In her appeal, Netanyahu lashed out at Naftali, calling him a “liar” and “violent.”

Netanyahu, who was at the center of the trial but technically was a witness and not a defendant in the case, argued that despite not being a defendant, she had a special right to appeal since the lower court’s decision impugned her standing.

Technically, the three defendants were the Prime Minister’s Office, top Prime Minister’s Office official Ezra Seidoff and Prime Minister Benjamin Netanyahu himself, though ultimately he played no role in the trial.

In her appeal, Netanyahu said the lower court “did not allow the appellant [her] to defend herself and caused her injustice in that it ignored on point and explicit testimony in her favor and accepted the testimony of the prosecutor despite the explicit evidence that indicated that he lied.”

There was some legal confusion in the lower court about how much evidence Netanyahu could bring to improve her standing as opposed to just responding to specific allegations Naftali made against her as part of his narrative, but not as a defendant personally on the hook for damages.

The appeal asked the National Labor Court to send the case back down to the lower court with an order to hear additional witnesses and to view additional evidence in her favor or, at the very least, to invalidate the factual findings of the lower court against her.

When the lower court ruled, though noting the money would not be enough to cover all of his needs, Naftali responded jubilantly to the ruling, declaring, “David beat Goliath” and angrily accusing the Netanyahus of blocking him for months from finding work.

In March, Naftali testified against Netanyahu, stating she often drank excessive amounts of alcohol.

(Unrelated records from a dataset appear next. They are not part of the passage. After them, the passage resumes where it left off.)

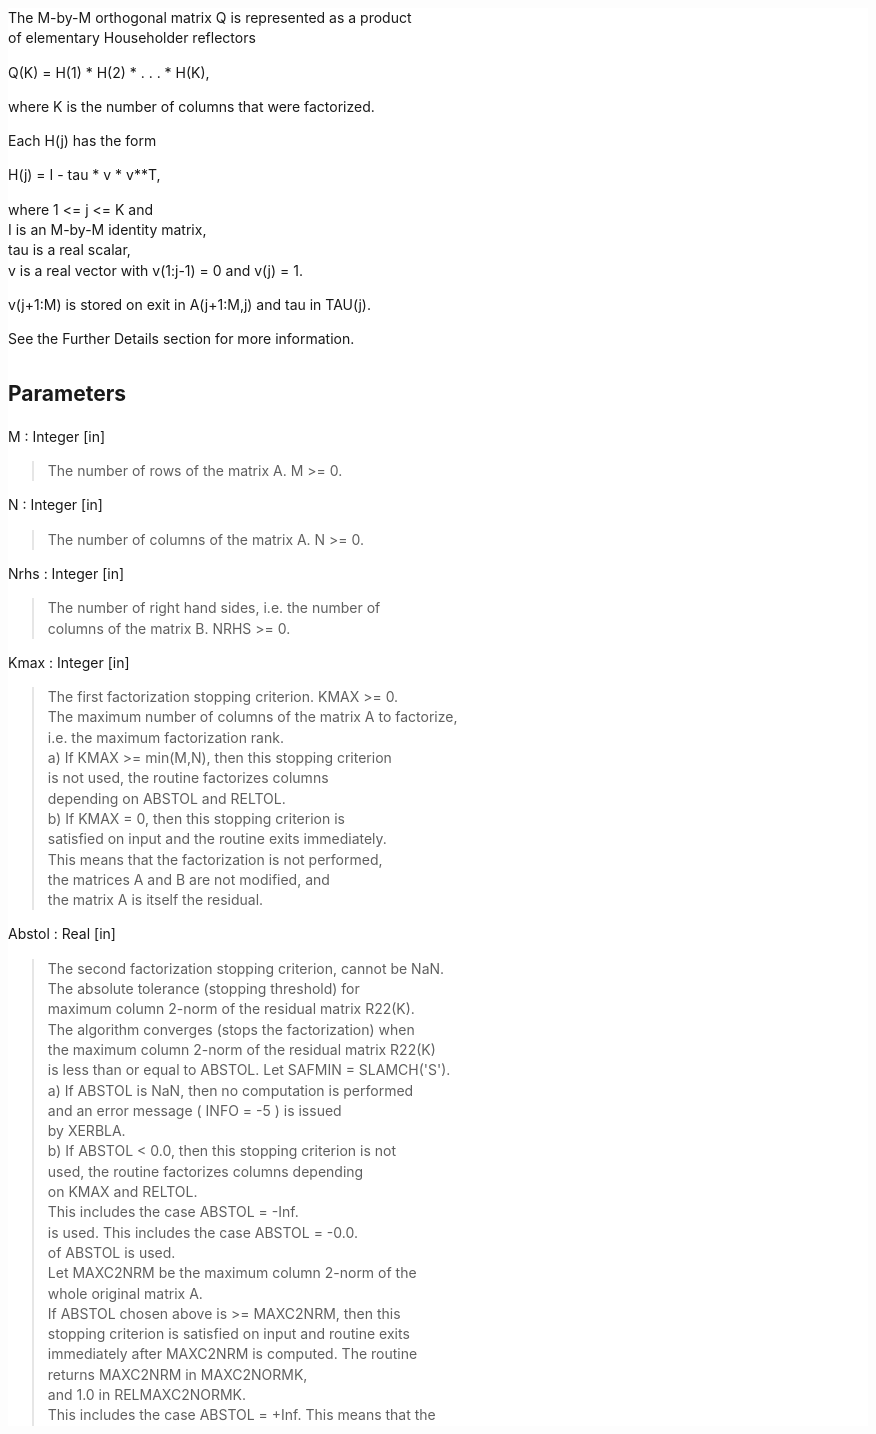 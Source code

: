 The M-by-M orthogonal matrix Q is represented as a product  
of elementary Householder reflectors  
  
Q(K) = H(1) *  H(2) * . . . * H(K),  
  
where K is the number of columns that were factorized.  
  
Each H(j) has the form  
  
H(j) = I - tau * v * v**T,  
  
where 1 <= j <= K and  
I    is an M-by-M identity matrix,  
tau  is a real scalar,  
v    is a real vector with v(1:j-1) = 0 and v(j) = 1.  
  
v(j+1:M) is stored on exit in A(j+1:M,j) and tau in TAU(j).  
  
See the Further Details section for more information.  
  
## Parameters  
M : Integer [in]  
> The number of rows of the matrix A. M >= 0.  
  
N : Integer [in]  
> The number of columns of the matrix A. N >= 0.  
  
Nrhs : Integer [in]  
> The number of right hand sides, i.e. the number of  
> columns of the matrix B. NRHS >= 0.  
  
Kmax : Integer [in]  
> The first factorization stopping criterion. KMAX >= 0.  
> The maximum number of columns of the matrix A to factorize,  
> i.e. the maximum factorization rank.  
> a) If KMAX >= min(M,N), then this stopping criterion  
> is not used, the routine factorizes columns  
> depending on ABSTOL and RELTOL.  
> b) If KMAX = 0, then this stopping criterion is  
> satisfied on input and the routine exits immediately.  
> This means that the factorization is not performed,  
> the matrices A and B are not modified, and  
> the matrix A is itself the residual.  
  
Abstol : Real [in]  
> The second factorization stopping criterion, cannot be NaN.  
> The absolute tolerance (stopping threshold) for  
> maximum column 2-norm of the residual matrix R22(K).  
> The algorithm converges (stops the factorization) when  
> the maximum column 2-norm of the residual matrix R22(K)  
> is less than or equal to ABSTOL. Let SAFMIN = SLAMCH('S').  
> a) If ABSTOL is NaN, then no computation is performed  
> and an error message ( INFO = -5 ) is issued  
> by XERBLA.  
> b) If ABSTOL < 0.0, then this stopping criterion is not  
> used, the routine factorizes columns depending  
> on KMAX and RELTOL.  
> This includes the case ABSTOL = -Inf.  
> is used. This includes the case ABSTOL = -0.0.  
> of ABSTOL is used.  
> Let MAXC2NRM be the maximum column 2-norm of the  
> whole original matrix A.  
> If ABSTOL chosen above is >= MAXC2NRM, then this  
> stopping criterion is satisfied on input and routine exits  
> immediately after MAXC2NRM is computed. The routine  
> returns MAXC2NRM in MAXC2NORMK,  
> and 1.0 in RELMAXC2NORMK.  
> This includes the case ABSTOL = +Inf. This means that the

During his testimony at the trial on accusations of labor law violations, Naftali claimed that various Prime Minister’s Office officials had broken promises they had allegedly made to him that they would make his house manager position permanent, an upgrade from his status as temporary manager over an extended period.

Naftali also complained that there was an incitement and intimidation campaign against him, including breaking into his home.